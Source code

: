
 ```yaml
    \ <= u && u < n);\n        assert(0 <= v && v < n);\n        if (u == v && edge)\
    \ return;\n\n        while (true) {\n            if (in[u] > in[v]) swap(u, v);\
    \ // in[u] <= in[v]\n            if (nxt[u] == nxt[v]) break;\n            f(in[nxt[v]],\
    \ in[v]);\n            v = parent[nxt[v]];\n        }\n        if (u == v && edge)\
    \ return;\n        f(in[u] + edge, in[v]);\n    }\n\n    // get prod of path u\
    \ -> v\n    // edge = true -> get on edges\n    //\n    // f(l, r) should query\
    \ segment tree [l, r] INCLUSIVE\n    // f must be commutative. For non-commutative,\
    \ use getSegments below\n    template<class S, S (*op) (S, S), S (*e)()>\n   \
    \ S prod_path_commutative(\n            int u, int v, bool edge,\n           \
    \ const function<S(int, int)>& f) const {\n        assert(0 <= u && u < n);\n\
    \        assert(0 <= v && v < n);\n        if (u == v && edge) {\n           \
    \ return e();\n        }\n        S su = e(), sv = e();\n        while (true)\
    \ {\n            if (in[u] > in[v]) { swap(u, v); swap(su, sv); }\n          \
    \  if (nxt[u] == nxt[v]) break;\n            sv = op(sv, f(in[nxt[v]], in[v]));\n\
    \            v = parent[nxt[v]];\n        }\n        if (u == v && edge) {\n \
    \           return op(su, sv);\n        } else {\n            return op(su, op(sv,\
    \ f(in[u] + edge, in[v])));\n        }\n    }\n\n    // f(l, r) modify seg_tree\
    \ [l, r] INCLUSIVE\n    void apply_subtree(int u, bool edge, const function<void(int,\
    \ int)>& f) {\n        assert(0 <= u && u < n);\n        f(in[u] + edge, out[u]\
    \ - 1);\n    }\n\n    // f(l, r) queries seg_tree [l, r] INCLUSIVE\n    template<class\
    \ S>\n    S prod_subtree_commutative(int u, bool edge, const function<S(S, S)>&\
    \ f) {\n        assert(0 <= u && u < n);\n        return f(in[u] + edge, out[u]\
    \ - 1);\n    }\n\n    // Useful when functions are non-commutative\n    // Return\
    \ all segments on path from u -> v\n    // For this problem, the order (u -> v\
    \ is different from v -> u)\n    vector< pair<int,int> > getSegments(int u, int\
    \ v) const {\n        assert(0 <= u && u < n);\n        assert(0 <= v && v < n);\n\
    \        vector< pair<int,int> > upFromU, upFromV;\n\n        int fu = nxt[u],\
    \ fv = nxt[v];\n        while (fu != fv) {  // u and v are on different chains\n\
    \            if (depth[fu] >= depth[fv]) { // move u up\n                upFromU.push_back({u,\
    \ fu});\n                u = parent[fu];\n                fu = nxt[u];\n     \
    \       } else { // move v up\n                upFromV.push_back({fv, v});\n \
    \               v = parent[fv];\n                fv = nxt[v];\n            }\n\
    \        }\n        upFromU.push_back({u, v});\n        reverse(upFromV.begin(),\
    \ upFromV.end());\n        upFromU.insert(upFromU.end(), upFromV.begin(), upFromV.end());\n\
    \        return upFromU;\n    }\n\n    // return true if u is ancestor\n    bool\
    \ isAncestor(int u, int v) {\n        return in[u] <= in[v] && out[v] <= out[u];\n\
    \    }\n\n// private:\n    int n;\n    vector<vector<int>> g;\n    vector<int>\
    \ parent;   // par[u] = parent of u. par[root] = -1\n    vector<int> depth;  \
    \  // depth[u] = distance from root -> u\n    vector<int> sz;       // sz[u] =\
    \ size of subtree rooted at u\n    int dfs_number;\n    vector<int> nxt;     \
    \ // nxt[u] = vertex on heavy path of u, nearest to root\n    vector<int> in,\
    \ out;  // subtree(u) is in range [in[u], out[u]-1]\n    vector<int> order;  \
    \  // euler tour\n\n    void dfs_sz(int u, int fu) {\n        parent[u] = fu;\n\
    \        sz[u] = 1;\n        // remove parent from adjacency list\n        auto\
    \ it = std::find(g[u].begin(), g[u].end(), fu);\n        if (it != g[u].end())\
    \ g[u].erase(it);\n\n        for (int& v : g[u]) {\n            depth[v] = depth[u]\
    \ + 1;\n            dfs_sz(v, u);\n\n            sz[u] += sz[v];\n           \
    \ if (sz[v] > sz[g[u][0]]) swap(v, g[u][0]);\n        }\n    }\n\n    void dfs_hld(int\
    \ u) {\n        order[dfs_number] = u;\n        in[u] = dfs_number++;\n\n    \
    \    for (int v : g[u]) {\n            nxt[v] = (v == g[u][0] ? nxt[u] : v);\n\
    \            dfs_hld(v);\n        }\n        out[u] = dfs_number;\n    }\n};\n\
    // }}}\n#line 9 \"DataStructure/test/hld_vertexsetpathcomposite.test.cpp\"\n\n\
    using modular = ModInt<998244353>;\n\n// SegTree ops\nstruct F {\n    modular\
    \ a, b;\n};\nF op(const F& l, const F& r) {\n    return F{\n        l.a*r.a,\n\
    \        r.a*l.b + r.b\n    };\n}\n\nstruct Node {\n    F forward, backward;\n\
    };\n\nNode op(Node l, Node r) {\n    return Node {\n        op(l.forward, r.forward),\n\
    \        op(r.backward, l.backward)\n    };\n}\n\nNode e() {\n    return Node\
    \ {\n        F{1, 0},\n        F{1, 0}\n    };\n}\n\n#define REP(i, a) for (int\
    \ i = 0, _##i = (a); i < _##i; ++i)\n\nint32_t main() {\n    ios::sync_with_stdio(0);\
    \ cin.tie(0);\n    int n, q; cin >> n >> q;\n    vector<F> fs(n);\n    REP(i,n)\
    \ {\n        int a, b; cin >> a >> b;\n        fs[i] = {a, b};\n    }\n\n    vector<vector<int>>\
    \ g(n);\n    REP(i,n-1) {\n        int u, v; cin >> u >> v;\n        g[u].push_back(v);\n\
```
+-------+
**Task:** Filter the entries above down to the lines that contain "edge".

**Problem solution:**
    \ <= u && u < n);\n        assert(0 <= v && v < n);\n        if (u == v && edge)\
    \ in[v]);\n            v = parent[nxt[v]];\n        }\n        if (u == v && edge)\
    \ return;\n        f(in[u] + edge, in[v]);\n    }\n\n    // get prod of path u\
    \ -> v\n    // edge = true -> get on edges\n    //\n    // f(l, r) should query\
    \ S prod_path_commutative(\n            int u, int v, bool edge,\n           \
    \        assert(0 <= v && v < n);\n        if (u == v && edge) {\n           \
    \            v = parent[nxt[v]];\n        }\n        if (u == v && edge) {\n \
    \ f(in[u] + edge, in[v])));\n        }\n    }\n\n    // f(l, r) modify seg_tree\
    \ [l, r] INCLUSIVE\n    void apply_subtree(int u, bool edge, const function<void(int,\
    \ int)>& f) {\n        assert(0 <= u && u < n);\n        f(in[u] + edge, out[u]\
    \ S>\n    S prod_subtree_commutative(int u, bool edge, const function<S(S, S)>&\
    \ f) {\n        assert(0 <= u && u < n);\n        return f(in[u] + edge, out[u]\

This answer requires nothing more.